I'm very new to regular expressions, so my apologies if this is an obviously stupid question.

Suppose I have a string of the form (c"fair*", "beaut*") and I want to replace the asterisk (*) at the end by a caret (^) at the beginning: c("^fair", "^beaut"). How could I go about doing that using stringr? I have read this excellent introduction to regexp, but did not figure it out. I made several attempts with stringr::str_replace_all(), to no avail. The issue seems to be that the replacement in stringr::str_replace_all() can't be a regexp. Is that so? If yes, is there any other way to do this?

library(stringr)

x <- c("fair*", "beaut*")
str_replace_all(x, "\\*", "^\\^")
#> [1] "fair^^"  "beaut^^"
str_replace_all(x, "\\*", "^\\^")
#> [1] "fair^^"  "beaut^^"
str_replace_all(x, "\\*", "\\^*")
#> [1] "fair^*"  "beaut^*"
str_replace_all(x, "\\*", "\\^(*)")
#> [1] "fair^(*)"  "beaut^(*)"

^{Created on 2021-09-15 by the reprex package (v2.0.1)}

CodePudding user response：

You can use

library(stringr)
x <- c("fair*", "beaut*")
str_replace(x, "(.*)\\*$", "^\\1")
# => [1] "^fair"  "^beaut"
sub("(.*)\\*$", "^\\1", x)
# => [1] "^fair"  "^beaut"

See the regex demo and the R demo online. Note that str_replace will be enough as there is only one substitution that can occur here.
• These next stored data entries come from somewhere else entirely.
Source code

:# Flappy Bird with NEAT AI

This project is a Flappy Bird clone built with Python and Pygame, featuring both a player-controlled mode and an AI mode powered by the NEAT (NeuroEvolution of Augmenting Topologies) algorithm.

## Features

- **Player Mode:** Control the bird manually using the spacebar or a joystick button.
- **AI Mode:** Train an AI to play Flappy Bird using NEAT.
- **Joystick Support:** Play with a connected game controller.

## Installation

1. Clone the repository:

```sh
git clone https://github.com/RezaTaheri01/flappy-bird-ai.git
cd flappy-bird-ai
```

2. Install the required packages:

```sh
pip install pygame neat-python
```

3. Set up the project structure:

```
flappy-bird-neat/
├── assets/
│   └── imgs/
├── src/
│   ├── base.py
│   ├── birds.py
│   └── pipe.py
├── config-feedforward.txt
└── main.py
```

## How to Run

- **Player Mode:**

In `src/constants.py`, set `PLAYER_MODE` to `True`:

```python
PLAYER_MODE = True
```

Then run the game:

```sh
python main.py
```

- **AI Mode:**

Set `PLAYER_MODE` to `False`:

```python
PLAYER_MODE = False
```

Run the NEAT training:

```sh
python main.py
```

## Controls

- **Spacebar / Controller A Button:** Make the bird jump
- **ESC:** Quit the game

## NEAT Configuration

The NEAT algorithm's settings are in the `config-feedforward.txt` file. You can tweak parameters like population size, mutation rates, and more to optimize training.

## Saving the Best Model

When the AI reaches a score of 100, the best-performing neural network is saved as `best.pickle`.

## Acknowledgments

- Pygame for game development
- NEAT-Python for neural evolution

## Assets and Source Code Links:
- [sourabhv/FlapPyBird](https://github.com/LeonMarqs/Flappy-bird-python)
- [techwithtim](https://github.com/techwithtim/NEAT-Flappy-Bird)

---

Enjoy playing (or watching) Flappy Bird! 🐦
That is why I also suggest sub rather than gsub as a base R counterpart.

The (.*)\*$ pattern matches and captures into Group 1 any zero or more chars (other than line break chars) as many as possible, then just matches a literal * asterisk char (\*) at the end of string ($).

The ^\1 replacement pattern replaces the match with ^ and the value of Group 1.

NOTE: If your strings contain line breaks, the stringr solution will need a slight fix: str_replace(x, "(?s)(.*)\\*$", "^\\1").